It's from #JonathanCook who is an excellent #journalist but is he right when he says Mastodon could succumb to #political pressures?

I guess any country can censor parts of the web if it wants to but I'm not sure it's fair to say Mastodon is like other #corporate owned sites.
while it's not impossible, it's important to distinguish the product from the network.

The network is interdependently run by many individuals across a large variety of platforms that aren't just Mastodon. There's Pleroma, MissKey, Friendica, PeerTube, Plume, Funkwhale, Hubzilla, Socialhome, and that's just a few of them. They communicate on an agreed-upon communication standard (ActivityPub), of which Mastodon is the biggest player. Being the biggest player allows Mastodon to call some shots about how certain conventions work, because everyone wants to be compatible with it.

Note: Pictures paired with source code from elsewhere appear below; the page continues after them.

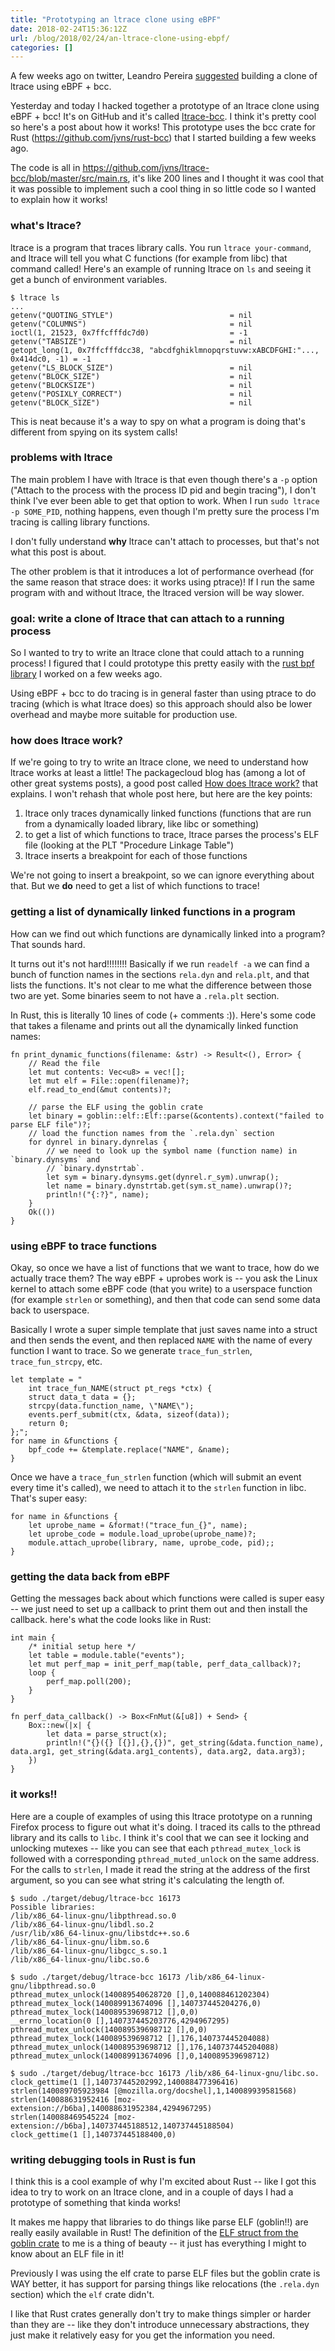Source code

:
 ```yaml
---
title: "Prototyping an ltrace clone using eBPF"
date: 2018-02-24T15:36:12Z
url: /blog/2018/02/24/an-ltrace-clone-using-ebpf/
categories: []
---
```


A few weeks ago on twitter, Leandro Pereira [suggested](https://twitter.com/lafp/status/960565232790732800) building a clone of ltrace using eBPF + bcc.

Yesterday and today I hacked together a prototype of an ltrace clone using eBPF + bcc! It's on
GitHub  and it's called [ltrace-bcc](https://github.com/jvns/ltrace-bcc). I think it's pretty cool
so here's a post about how it works!  This prototype uses the bcc crate for
Rust (https://github.com/jvns/rust-bcc) that I started building a few weeks ago.

The code is all in https://github.com/jvns/ltrace-bcc/blob/master/src/main.rs, it's like 200 lines
and I thought it was cool that it was possible to implement such a cool thing in so little code so I
wanted to explain how it works!

### what's ltrace?

ltrace is a program that traces library calls. You run `ltrace your-command`, and ltrace will tell
you what C functions (for example from libc) that command called! Here's an example of running
ltrace on `ls` and seeing it get a bunch of environment variables.

```
$ ltrace ls
...
getenv("QUOTING_STYLE")                          = nil
getenv("COLUMNS")                                = nil
ioctl(1, 21523, 0x7ffcfffdc7d0)                  = -1
getenv("TABSIZE")                                = nil
getopt_long(1, 0x7ffcfffdcc38, "abcdfghiklmnopqrstuvw:xABCDFGHI:"..., 0x414dc0, -1) = -1
getenv("LS_BLOCK_SIZE")                          = nil
getenv("BLOCK_SIZE")                             = nil
getenv("BLOCKSIZE")                              = nil
getenv("POSIXLY_CORRECT")                        = nil
getenv("BLOCK_SIZE")                             = nil
```

This is neat because it's a way to spy on what a program is doing that's different from spying on
its system calls!

### problems with ltrace

The main problem I have with ltrace is that even though there's a `-p` option ("Attach  to the
process with the process ID pid and begin tracing"), I don't think I've ever been able to get that
option to work. When I run `sudo ltrace -p SOME_PID`, nothing happens, even though I'm pretty sure
the process I'm tracing is calling library functions.

I don't fully understand **why** ltrace can't attach to processes, but that's not what this post is
about.

The other problem is that it introduces a lot of performance overhead (for the same reason that
strace does: it works using ptrace)! If I run the same program with and without ltrace, the ltraced
version will be way slower.

### goal: write a clone of ltrace that can attach to a running process

So I wanted to try to write an ltrace clone that could attach to a running process! I figured that I
could
prototype this pretty easily with the [rust bpf library](https://github.com/jvns/rust-bcc) I worked
on a few weeks ago.

Using eBPF + bcc to do tracing is in general faster than using ptrace to do tracing (which is what
ltrace does) so this approach should also be lower overhead and maybe more suitable for production
use.

### how does ltrace work? 

If we're going to try to write an ltrace clone, we need to understand how ltrace works at least a
little! The packagecloud blog has (among a lot of other great systems posts), a good post called [How does ltrace work?](https://blog.packagecloud.io/eng/2016/03/14/how-does-ltrace-work/) that explains. I won't rehash that whole post here, but here are the key points:

1. ltrace only traces dynamically linked functions (functions that are run from a dynamically loaded
   library, like libc or something)
1. to get a list of which functions to trace, ltrace parses the process's ELF file (looking at the
   PLT "Procedure Linkage Table")
1. ltrace inserts a breakpoint for each of those functions

We're not going to insert a breakpoint, so we can ignore everything about that. But we **do** need
to get a list of which functions to trace!

### getting a list of dynamically linked functions in a program

How can we find out which functions are dynamically linked into a program? That sounds hard.

It turns out it's not hard!!!!!!!! Basically if we run `readelf -a` we can find a bunch of function
names in the sections `rela.dyn` and `rela.plt`, and that lists the functions. It's not clear to me
what the difference between those two are yet. Some binaries seem to not have a `.rela.plt` section.

In Rust, this is literally 10 lines of code (+ comments :)). Here's some code that takes a filename
and prints out all the dynamically linked function names:

```
fn print_dynamic_functions(filename: &str) -> Result<(), Error> {
    // Read the file
    let mut contents: Vec<u8> = vec![];
    let mut elf = File::open(filename)?;
    elf.read_to_end(&mut contents)?;

    // parse the ELF using the goblin crate
    let binary = goblin::elf::Elf::parse(&contents).context("failed to parse ELF file")?;
    // load the function names from the `.rela.dyn` section
    for dynrel in binary.dynrelas {
        // we need to look up the symbol name (function name) in `binary.dynsyms` and
        // `binary.dynstrtab`.
        let sym = binary.dynsyms.get(dynrel.r_sym).unwrap();
        let name = binary.dynstrtab.get(sym.st_name).unwrap()?;
        println!("{:?}", name);
    }
    Ok(())
}
```

### using eBPF to trace functions

Okay, so once we have a list of functions that we want to trace, how do we actually trace them?
The way eBPF + uprobes work is -- you ask the Linux kernel to attach some eBPF code (that you write)
to a userspace function (for example `strlen` or something), and then that code can send some data
back to userspace.

Basically I wrote a super simple template that just saves  name into a struct and then sends the
event, and then replaced `NAME` with the name of every function I want to trace. So we generate
`trace_fun_strlen`, `trace_fun_strcpy`, etc.

```
let template = "
    int trace_fun_NAME(struct pt_regs *ctx) {
    struct data_t data = {};
    strcpy(data.function_name, \"NAME\");
    events.perf_submit(ctx, &data, sizeof(data));
    return 0;
};";
for name in &functions {
    bpf_code += &template.replace("NAME", &name);
}
```

Once we have a `trace_fun_strlen` function (which will submit an event every time it's called), we
need to attach it to the `strlen` function in libc. That's super easy:

```
for name in &functions {
    let uprobe_name = &format!("trace_fun_{}", name);
    let uprobe_code = module.load_uprobe(uprobe_name)?;
    module.attach_uprobe(library, name, uprobe_code, pid);;
}
```

### getting the data back from eBPF

Getting the messages back about which functions were called is super easy -- we just need to set up
a callback to print them out and then install the callback. here's what the code looks like in Rust:

```
int main {
    /* initial setup here */
    let table = module.table("events");
    let mut perf_map = init_perf_map(table, perf_data_callback)?;
    loop {
        perf_map.poll(200);
    }
}

fn perf_data_callback() -> Box<FnMut(&[u8]) + Send> {
    Box::new(|x| {
        let data = parse_struct(x);
        println!("{}({} [{}],{},{})", get_string(&data.function_name), data.arg1, get_string(&data.arg1_contents), data.arg2, data.arg3);
    })
}
```

### it works!!

Here are a couple of examples of using this ltrace prototype on a running Firefox process to figure
out what it's doing. I traced its calls to the pthread library and its calls to `libc`. I think it's
cool that we can see it locking and unlocking mutexes -- like you can see that each
`pthread_mutex_lock`  is followed with a corresponding `pthread_muted_unlock` on the same address.
For the calls to `strlen`, I made it read the string at the address of the first argument, so you
can see what string it's calculating the length of.

```
$ sudo ./target/debug/ltrace-bcc 16173 
Possible libraries:
/lib/x86_64-linux-gnu/libpthread.so.0
/lib/x86_64-linux-gnu/libdl.so.2
/usr/lib/x86_64-linux-gnu/libstdc++.so.6
/lib/x86_64-linux-gnu/libm.so.6
/lib/x86_64-linux-gnu/libgcc_s.so.1
/lib/x86_64-linux-gnu/libc.so.6
```

```
$ sudo ./target/debug/ltrace-bcc 16173 /lib/x86_64-linux-gnu/libpthread.so.0
pthread_mutex_unlock(140089540628720 [],0,140088461202304)
pthread_mutex_lock(140089913674096 [],140737445204276,0)
pthread_mutex_lock(140089539698712 [],0,0)
__errno_location(0 [],140737445203776,4294967295)
pthread_mutex_unlock(140089539698712 [],0,0)
pthread_mutex_lock(140089539698712 [],176,140737445204088)
pthread_mutex_unlock(140089539698712 [],176,140737445204088)
pthread_mutex_unlock(140089913674096 [],0,140089539698712)

$ sudo ./target/debug/ltrace-bcc 16173 /lib/x86_64-linux-gnu/libc.so.
clock_gettime(1 [],140737445202992,140088477396416)
strlen(140089705923984 [@mozilla.org/docshel],1,140089939581568)
strlen(140088631952416 [moz-extension://b6ba],140088631952384,4294967295)
strlen(140088469545224 [moz-extension://b6ba],140737445188512,140737445188504)
clock_gettime(1 [],140737445188400,0)
```

### writing debugging tools in Rust is fun

I think this is a cool example of why I'm excited about Rust -- like I got this idea to try to work
on an ltrace clone, and in a couple of days I had a prototype of something that kinda works!

It makes me happy that libraries to do things like parse ELF (goblin!!) are really easily available
in Rust! The definition of the [ELF struct from the goblin crate](https://docs.rs/goblin/0.0.14/goblin/elf/struct.Elf.html) to me
is a thing of beauty -- it just has everything I might to know about an ELF file in it!

Previously I was using the elf crate to parse ELF files but the goblin crate is WAY better, it has
support for parsing things like relocations (the `.rela.dyn` section) which the `elf` crate didn't.

I like that Rust crates generally don't try to make things simpler or harder than they are -- like
they don't introduce unnecessary abstractions, they just make it relatively easy for you get the
information you need.
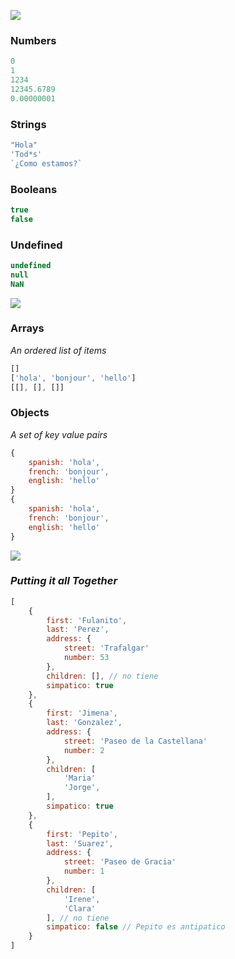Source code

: ![](https://dummyimage.com/3000x2000/ffffff/000000.jpg&text=+++++++++JS+DATA+TYPES+++++++++)

### Numbers

```js
0
1
1234
12345.6789
0.00000001
```

### Strings

```js
"Hola"
'Tod*s'
`¿Como estamos?`
```

### Booleans

```js
true
false
```

### Undefined

```js
undefined
null
NaN
```

![](https://dummyimage.com/3000x1000/ffffff/000000.jpg&text=+)

### Arrays

_An ordered list of items_

```js
[]
['hola', 'bonjour', 'hello']
[[], [], []]
```

### Objects

_A set of key value pairs_

```js
{
    spanish: 'hola',
    french: 'bonjour',
    english: 'hello'
}
{
    spanish: 'hola',
    french: 'bonjour',
    english: 'hello'
}
```

![](https://dummyimage.com/3000x2000/ffffff/000000.jpg&text=++++++++++++++JSON++++++++++++++)

### _Putting it all Together_

```js
[
    {
        first: 'Fulanito',
        last: 'Perez',
        address: {
            street: 'Trafalgar'
            number: 53
        },
        children: [], // no tiene
        simpatico: true
    },
    {
        first: 'Jimena',
        last: 'Gonzalez',
        address: {
            street: 'Paseo de la Castellana'
            number: 2
        },
        children: [
            'Maria'
            'Jorge',
        ],
        simpatico: true
    },
    {
        first: 'Pepito',
        last: 'Suarez',
        address: {
            street: 'Paseo de Gracia'
            number: 1
        },
        children: [
            'Irene',
            'Clara'
        ], // no tiene
        simpatico: false // Pepito es antipatico
    }
]
```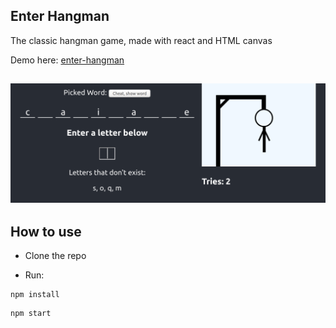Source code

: ## Enter Hangman

The classic hangman game, made with react and HTML canvas

Demo here: [enter-hangman](http://enter-hangman.herokuapp.com/)

## ![Hangman Screenshot](/hangman.png)

## How to use

* Clone the repo

* Run:

```
npm install
```
```
npm start
```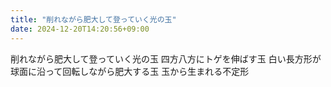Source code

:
```yaml
---
title: "削れながら肥大して登っていく光の玉"
date: 2024-12-20T14:20:56+09:00
---
```

削れながら肥大して登っていく光の玉
四方八方にトゲを伸ばす玉
白い長方形が球面に沿って回転しながら肥大する玉
玉から生まれる不定形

However, even if Mastodon somehow morphed into a corporate entity or shut down as a project or something, it would not be able to prevent:

A) People migrating to other parts of the network with all their contacts

B) the operation of the wider network
I guess this is a good example of being an excellent journalist and yet have technical blinders. If Mastodon gets near the reach of Facebook, it will not be through the will of a single entity like Facebook or Twitter did, but through the work of hundred of thousands of independent server operators federating horizontally.

The only extent this could be remotely true would be if the Mastodon.social server itself got near Facebook's reach, but they have nowhere near the sufficient infrastructure to get to that point, both financially, technically or humanly. And this is a good thing.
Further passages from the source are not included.